たとえば、株を保有しているある企業の業績が悪化したとします。この場合、そのまま保有し続けるのか手放すのか、多くの投資家が迷うことになるでしょう。

 

もし、株を買った理由が「業績が好調だから」であれば、売却を検討したほうが良いかもしれません。購入した理由が崩れてしまっているからです。

しかし、「株主優待がお得だから」「応援したい企業だから」といった理由で株を買っていた場合、業績不振だからといって必ずしも手放す必要はないかもしれません。購入した理由がそのときも崩れていなければ、売却せず保有しておくという判断もあり得ます。

 

自分がある銘柄を買うべきか、売るべきかを判断できるのは、自分しかいません。投資の方針を決めておき、方針に合致したら買う、外れたら売るといったように決めておくと、難しい局面でも機械的にトレードできます。

損失が出た場合のことを考えておく

株を購入する前から、損失が出たときのことを考えイメージしておきましょう。株はいつ、いくらの損失が出るかわからないものです。いくらの損失が出たら損切りをするのか、実際に損失が生じる前に考えておくべきです。

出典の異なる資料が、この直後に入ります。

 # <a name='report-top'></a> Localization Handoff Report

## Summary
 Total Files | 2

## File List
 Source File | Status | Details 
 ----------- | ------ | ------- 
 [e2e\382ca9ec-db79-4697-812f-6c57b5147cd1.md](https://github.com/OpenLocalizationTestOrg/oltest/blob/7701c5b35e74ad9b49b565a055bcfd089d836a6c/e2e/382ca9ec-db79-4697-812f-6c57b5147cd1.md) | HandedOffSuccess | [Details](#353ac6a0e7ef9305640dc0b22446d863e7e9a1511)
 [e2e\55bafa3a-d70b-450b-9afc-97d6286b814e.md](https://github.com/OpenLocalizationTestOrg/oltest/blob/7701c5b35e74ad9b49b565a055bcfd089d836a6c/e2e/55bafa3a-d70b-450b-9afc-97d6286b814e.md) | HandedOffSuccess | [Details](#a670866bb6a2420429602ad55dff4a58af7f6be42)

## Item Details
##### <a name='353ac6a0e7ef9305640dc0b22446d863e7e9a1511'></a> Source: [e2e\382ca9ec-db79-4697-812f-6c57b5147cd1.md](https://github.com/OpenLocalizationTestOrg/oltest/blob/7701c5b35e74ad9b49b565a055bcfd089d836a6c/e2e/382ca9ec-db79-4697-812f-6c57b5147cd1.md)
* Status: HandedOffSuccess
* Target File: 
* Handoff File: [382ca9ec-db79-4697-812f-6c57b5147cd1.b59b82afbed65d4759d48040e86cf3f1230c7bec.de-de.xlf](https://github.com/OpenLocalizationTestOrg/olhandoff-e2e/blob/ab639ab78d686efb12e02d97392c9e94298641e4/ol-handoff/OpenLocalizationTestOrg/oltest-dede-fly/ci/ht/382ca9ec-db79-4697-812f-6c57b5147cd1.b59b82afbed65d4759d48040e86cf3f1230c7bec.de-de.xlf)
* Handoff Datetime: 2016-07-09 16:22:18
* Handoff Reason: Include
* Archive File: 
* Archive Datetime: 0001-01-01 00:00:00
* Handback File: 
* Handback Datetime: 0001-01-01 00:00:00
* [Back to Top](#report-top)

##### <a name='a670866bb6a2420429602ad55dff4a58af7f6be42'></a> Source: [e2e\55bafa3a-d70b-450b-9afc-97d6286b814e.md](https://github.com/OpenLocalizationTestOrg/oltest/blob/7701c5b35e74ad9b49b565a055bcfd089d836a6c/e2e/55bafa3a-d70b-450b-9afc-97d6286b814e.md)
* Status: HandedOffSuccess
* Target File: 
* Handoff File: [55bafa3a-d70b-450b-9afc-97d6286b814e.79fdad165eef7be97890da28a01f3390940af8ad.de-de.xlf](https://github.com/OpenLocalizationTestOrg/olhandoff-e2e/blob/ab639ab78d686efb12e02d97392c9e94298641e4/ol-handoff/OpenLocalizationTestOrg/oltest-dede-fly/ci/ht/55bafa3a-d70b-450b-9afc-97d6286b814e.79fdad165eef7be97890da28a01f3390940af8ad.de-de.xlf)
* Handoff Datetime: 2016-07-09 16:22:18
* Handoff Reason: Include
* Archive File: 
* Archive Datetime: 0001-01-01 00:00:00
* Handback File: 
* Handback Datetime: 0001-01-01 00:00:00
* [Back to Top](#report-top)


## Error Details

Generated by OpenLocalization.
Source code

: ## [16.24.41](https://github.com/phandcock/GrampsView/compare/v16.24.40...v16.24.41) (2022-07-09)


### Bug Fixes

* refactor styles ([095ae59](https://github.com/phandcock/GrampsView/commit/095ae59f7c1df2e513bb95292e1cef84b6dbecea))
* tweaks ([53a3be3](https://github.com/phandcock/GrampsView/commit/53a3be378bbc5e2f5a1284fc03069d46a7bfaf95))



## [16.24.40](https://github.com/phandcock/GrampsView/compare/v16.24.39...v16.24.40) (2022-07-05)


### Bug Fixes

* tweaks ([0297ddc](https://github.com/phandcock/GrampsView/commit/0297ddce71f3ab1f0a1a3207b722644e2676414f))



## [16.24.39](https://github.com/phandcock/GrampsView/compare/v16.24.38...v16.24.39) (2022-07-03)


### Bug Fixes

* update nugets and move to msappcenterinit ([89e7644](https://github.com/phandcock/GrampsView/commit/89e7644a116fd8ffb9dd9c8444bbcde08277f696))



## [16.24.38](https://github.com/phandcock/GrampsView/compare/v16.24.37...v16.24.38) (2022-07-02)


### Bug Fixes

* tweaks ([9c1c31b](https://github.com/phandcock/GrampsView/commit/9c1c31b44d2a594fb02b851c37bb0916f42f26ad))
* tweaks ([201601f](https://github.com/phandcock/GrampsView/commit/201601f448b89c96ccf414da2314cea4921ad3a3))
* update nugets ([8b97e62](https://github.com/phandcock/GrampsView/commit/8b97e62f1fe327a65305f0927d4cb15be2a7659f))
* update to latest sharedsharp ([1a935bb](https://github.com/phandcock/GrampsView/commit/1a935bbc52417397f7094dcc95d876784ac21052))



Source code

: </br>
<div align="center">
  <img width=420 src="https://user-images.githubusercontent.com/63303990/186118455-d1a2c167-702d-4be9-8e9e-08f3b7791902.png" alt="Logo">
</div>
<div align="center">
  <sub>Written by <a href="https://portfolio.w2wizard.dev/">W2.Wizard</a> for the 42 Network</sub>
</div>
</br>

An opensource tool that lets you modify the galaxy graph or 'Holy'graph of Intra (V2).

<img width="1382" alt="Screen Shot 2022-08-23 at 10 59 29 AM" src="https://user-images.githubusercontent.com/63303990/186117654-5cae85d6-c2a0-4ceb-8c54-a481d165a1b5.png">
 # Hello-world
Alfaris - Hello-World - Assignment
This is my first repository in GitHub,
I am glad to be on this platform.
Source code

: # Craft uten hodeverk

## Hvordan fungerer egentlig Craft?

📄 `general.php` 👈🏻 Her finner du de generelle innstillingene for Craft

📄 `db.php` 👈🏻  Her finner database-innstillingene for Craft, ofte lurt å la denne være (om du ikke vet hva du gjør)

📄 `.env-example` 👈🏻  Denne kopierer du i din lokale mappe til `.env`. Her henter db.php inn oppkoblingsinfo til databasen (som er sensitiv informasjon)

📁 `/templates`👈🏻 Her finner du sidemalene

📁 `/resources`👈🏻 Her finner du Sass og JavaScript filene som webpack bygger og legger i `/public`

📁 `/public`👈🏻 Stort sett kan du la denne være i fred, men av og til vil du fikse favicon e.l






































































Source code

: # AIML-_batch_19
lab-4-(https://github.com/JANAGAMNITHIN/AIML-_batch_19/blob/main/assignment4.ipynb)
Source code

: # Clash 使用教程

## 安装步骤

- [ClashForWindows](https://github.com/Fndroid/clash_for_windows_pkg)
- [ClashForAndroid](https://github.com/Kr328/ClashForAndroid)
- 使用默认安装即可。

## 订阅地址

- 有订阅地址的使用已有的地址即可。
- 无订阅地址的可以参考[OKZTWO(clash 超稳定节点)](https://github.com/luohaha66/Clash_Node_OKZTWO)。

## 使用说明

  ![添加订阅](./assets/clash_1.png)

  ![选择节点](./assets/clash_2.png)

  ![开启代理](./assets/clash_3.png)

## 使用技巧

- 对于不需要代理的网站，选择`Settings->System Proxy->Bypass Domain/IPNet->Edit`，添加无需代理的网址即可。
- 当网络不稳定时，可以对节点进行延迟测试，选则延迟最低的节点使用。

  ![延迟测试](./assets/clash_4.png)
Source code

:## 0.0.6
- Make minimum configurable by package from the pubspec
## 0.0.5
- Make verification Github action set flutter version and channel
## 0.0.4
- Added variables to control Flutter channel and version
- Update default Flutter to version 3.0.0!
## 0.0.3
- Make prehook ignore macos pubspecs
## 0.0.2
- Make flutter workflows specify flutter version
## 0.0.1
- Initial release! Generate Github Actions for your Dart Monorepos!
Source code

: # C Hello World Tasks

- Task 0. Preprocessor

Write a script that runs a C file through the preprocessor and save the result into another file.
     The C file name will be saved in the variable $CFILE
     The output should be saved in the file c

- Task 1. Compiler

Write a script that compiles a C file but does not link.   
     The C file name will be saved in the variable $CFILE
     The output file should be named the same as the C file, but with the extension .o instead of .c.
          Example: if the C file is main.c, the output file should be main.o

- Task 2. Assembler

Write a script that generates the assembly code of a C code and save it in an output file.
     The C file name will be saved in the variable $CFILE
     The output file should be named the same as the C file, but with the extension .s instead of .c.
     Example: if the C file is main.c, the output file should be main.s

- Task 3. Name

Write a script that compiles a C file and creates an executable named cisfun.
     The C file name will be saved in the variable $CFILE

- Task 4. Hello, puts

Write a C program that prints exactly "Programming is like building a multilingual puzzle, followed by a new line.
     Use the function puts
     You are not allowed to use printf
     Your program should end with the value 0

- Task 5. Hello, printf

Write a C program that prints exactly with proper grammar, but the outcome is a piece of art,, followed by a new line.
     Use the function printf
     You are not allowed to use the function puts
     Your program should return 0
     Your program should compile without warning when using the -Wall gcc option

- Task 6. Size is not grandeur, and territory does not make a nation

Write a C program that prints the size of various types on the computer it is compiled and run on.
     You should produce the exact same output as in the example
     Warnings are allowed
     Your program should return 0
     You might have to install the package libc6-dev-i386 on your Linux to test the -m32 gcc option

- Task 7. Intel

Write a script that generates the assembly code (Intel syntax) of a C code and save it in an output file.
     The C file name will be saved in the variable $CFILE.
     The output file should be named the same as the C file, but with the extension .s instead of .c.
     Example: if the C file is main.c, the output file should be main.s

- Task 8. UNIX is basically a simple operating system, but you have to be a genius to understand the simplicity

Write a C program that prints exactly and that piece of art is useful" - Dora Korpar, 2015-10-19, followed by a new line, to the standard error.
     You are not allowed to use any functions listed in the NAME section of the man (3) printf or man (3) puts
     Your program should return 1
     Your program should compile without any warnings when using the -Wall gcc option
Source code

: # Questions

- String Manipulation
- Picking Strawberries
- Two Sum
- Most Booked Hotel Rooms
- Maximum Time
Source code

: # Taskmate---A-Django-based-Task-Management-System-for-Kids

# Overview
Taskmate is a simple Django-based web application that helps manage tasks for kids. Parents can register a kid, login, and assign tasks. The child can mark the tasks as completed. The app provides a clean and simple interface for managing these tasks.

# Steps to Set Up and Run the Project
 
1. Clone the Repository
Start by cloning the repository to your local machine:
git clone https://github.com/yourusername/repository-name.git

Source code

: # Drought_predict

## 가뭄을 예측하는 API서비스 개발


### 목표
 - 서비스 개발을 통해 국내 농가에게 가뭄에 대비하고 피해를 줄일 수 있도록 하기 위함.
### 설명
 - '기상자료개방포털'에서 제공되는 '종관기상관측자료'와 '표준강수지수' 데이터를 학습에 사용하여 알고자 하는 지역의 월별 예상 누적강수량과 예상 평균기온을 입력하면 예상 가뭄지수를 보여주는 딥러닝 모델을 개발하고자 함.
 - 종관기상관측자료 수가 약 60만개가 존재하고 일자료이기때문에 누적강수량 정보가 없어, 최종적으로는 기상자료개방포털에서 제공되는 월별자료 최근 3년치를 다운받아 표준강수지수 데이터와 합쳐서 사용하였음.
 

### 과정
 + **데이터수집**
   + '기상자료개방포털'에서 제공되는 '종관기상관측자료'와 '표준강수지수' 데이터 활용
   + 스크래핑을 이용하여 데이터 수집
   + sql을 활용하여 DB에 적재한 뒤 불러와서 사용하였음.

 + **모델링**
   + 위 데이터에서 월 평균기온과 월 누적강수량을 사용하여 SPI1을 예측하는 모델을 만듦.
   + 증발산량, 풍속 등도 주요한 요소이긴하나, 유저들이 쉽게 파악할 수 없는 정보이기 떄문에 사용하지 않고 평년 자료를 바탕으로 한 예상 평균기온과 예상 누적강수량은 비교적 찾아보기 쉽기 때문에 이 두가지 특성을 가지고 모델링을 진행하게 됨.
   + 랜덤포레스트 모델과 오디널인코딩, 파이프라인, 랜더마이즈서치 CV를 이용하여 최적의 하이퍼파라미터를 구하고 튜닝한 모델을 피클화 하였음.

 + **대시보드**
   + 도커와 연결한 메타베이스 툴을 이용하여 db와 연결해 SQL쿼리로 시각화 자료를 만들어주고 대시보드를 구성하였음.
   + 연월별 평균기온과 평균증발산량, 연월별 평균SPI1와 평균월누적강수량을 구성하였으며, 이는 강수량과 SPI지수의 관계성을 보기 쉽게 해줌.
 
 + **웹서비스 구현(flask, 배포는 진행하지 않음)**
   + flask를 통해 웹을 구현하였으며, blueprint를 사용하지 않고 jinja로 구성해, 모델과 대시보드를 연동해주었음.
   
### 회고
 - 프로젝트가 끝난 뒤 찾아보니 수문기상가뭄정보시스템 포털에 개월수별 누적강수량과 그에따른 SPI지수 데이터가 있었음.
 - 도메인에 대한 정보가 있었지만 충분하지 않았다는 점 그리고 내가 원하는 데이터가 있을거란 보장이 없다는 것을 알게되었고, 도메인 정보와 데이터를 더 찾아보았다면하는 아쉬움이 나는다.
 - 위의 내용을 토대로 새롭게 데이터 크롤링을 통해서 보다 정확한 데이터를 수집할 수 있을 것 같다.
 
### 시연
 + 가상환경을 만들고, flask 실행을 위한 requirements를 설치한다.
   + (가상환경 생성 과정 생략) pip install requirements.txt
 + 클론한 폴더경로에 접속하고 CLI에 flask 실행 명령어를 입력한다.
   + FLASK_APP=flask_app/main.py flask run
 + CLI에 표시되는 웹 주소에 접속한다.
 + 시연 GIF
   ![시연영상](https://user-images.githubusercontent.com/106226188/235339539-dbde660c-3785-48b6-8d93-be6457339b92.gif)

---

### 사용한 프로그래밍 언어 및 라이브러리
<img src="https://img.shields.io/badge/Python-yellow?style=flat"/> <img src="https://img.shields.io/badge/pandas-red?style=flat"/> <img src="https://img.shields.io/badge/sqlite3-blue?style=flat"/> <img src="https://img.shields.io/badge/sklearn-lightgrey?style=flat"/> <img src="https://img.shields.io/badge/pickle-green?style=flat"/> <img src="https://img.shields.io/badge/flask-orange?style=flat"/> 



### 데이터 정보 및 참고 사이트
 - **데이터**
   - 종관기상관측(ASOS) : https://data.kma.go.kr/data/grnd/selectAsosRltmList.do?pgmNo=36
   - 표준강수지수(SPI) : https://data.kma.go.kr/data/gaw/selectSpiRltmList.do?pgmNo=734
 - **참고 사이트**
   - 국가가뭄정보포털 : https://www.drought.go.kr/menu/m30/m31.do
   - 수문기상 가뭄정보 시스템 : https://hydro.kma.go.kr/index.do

株の初心者だと、「利益が出たら何を買おうかな……」といった夢見がちなイメージはあるものの、失敗したときにどうするかを考えている人は多くありません。失敗したときのことを考えていないので、いざ損失が出たときに冷静に行動できず、さらに損失を大きくしてしまうといった失敗につながるのです。

 

このような失敗を防ぐためにも、購入前から損失が出たときのことをイメージしておく必要があります。いくらの損失までは許容できるのか、いくら損失が出たら売却して損切りするのか考えておきましょう。実際に損失が出たら、躊躇するのではなく、迅速に損切りを行います。

投資先を分散させる

長期で株を保有する場合、投資先は複数に分けたほうが、大きな損失を被るリスクが小さくなります。大金を1つの銘柄に投資するのではなく、複数の銘柄に少額ずつ投資をするのです。投資先の数が多いほど分散効果は高まりますが、銘柄の数が多すぎると管理が大変なので、5から10銘柄程度がおすすめです。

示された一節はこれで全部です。